## EXERCISE MATERIAL:
┌────────

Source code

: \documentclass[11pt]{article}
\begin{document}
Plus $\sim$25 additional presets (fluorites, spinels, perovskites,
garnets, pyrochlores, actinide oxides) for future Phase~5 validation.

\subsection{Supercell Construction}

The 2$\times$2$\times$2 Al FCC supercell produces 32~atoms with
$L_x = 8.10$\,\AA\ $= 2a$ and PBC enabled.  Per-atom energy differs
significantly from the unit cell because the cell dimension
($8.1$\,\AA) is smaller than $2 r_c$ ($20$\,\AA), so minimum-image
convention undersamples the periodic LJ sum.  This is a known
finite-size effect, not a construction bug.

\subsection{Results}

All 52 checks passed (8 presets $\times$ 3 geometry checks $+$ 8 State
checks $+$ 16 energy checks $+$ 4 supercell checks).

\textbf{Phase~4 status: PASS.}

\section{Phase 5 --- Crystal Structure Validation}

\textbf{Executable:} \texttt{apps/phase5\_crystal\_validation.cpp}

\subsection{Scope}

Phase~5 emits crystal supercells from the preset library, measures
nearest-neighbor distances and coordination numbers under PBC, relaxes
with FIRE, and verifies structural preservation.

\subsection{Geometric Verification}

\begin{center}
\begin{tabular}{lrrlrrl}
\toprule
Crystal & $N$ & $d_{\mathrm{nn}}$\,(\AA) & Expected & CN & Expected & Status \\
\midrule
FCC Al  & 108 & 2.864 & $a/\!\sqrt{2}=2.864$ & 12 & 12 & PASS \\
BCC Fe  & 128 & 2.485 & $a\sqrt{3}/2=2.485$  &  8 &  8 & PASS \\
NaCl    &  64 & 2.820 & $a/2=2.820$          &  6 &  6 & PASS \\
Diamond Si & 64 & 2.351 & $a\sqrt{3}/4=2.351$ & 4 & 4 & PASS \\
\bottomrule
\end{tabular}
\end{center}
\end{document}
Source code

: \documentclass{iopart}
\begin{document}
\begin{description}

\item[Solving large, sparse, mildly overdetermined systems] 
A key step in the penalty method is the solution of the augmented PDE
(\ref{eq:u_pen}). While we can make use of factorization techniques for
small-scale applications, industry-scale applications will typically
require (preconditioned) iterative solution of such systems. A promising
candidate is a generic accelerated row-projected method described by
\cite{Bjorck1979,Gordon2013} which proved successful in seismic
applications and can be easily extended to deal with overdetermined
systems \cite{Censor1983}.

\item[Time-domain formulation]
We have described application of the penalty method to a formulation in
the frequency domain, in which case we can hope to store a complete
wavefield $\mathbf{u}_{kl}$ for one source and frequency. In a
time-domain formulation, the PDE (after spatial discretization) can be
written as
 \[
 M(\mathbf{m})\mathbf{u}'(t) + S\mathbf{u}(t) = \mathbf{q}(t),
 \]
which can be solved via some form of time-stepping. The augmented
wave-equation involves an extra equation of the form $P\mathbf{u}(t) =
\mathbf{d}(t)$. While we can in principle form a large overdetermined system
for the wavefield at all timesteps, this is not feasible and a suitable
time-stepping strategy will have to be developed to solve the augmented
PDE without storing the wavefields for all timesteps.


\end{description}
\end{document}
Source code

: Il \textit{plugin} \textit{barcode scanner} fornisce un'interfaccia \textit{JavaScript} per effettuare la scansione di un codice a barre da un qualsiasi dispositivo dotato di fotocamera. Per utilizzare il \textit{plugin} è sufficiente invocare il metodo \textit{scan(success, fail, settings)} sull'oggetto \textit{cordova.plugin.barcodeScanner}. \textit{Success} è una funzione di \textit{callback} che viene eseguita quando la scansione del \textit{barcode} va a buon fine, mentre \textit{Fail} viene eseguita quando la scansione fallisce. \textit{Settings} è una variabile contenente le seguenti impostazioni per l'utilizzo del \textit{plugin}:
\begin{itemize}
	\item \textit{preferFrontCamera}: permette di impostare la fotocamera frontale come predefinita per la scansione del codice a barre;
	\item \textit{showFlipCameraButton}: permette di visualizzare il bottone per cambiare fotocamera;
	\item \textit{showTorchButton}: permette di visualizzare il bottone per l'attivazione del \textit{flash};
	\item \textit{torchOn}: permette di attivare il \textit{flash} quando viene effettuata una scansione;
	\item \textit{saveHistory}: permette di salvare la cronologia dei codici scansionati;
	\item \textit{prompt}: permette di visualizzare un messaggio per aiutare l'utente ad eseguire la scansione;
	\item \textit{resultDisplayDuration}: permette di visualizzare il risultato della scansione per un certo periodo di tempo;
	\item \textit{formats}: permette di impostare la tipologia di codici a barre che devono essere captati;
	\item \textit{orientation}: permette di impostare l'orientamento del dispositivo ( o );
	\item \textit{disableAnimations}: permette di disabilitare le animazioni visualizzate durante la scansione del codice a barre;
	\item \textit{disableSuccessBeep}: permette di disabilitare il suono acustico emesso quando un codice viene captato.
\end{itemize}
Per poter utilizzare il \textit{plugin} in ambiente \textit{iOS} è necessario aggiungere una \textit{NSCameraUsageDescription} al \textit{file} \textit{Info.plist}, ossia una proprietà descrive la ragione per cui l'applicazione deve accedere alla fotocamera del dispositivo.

└────────

## TASK OBJECTIVE:
Set down, exactly as they appear above, all lines from the one that has "candidate is a" down to the one that has "bottone per l'attivazione", including those two and no others.

## EXERCISE OUTPUT:
candidate is a generic accelerated row-projected method described by
\cite{Bjorck1979,Gordon2013} which proved successful in seismic
applications and can be easily extended to deal with overdetermined
systems \cite{Censor1983}.

\item[Time-domain formulation]
We have described application of the penalty method to a formulation in
the frequency domain, in which case we can hope to store a complete
wavefield $\mathbf{u}_{kl}$ for one source and frequency. In a
time-domain formulation, the PDE (after spatial discretization) can be
written as
 \[
 M(\mathbf{m})\mathbf{u}'(t) + S\mathbf{u}(t) = \mathbf{q}(t),
 \]
which can be solved via some form of time-stepping. The augmented
wave-equation involves an extra equation of the form $P\mathbf{u}(t) =
\mathbf{d}(t)$. While we can in principle form a large overdetermined system
for the wavefield at all timesteps, this is not feasible and a suitable
time-stepping strategy will have to be developed to solve the augmented
PDE without storing the wavefields for all timesteps.


\end{description}
\end{document}
Source code

: Il \textit{plugin} \textit{barcode scanner} fornisce un'interfaccia \textit{JavaScript} per effettuare la scansione di un codice a barre da un qualsiasi dispositivo dotato di fotocamera. Per utilizzare il \textit{plugin} è sufficiente invocare il metodo \textit{scan(success, fail, settings)} sull'oggetto \textit{cordova.plugin.barcodeScanner}. \textit{Success} è una funzione di \textit{callback} che viene eseguita quando la scansione del \textit{barcode} va a buon fine, mentre \textit{Fail} viene eseguita quando la scansione fallisce. \textit{Settings} è una variabile contenente le seguenti impostazioni per l'utilizzo del \textit{plugin}:
\begin{itemize}
	\item \textit{preferFrontCamera}: permette di impostare la fotocamera frontale come predefinita per la scansione del codice a barre;
	\item \textit{showFlipCameraButton}: permette di visualizzare il bottone per cambiare fotocamera;
	\item \textit{showTorchButton}: permette di visualizzare il bottone per l'attivazione del \textit{flash};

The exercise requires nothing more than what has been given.